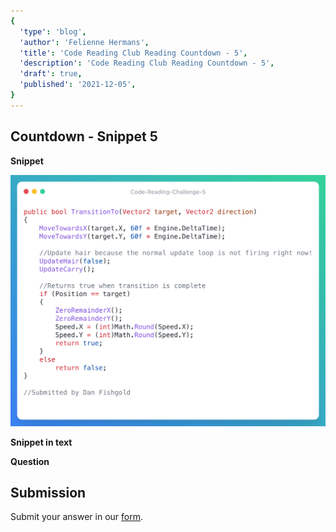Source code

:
 ```yaml
---
{
  'type': 'blog',
  'author': 'Felienne Hermans',
  'title': 'Code Reading Club Reading Countdown - 5',
  'description': 'Code Reading Club Reading Countdown - 5',
  'draft': true,
  'published': '2021-12-05',
}
---
```


## Countdown - Snippet 5

**Snippet**

![CRCRC-5](/images/articles/CRCRC-5.png)

**Snippet in text**

**Question**

## Submission

Submit your answer in our [form](https://forms.gle/241ak21gMu1fRada6).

------------

TASK STATEMENT :: Transcribe all the records above word for word, without their images.

ANSWER BOX ::
Source code

:
 ```yaml
---
{
  'type': 'blog',
  'author': 'Felienne Hermans',
  'title': 'Code Reading Club Reading Countdown - 5',
  'description': 'Code Reading Club Reading Countdown - 5',
  'draft': true,
  'published': '2021-12-05',
}
---
```


## Countdown - Snippet 5

**Snippet**

![CRCRC-5](/images/articles/CRCRC-5.png)

**Snippet in text**

**Question**

## Submission

Submit your answer in our [form](https://forms.gle/241ak21gMu1fRada6).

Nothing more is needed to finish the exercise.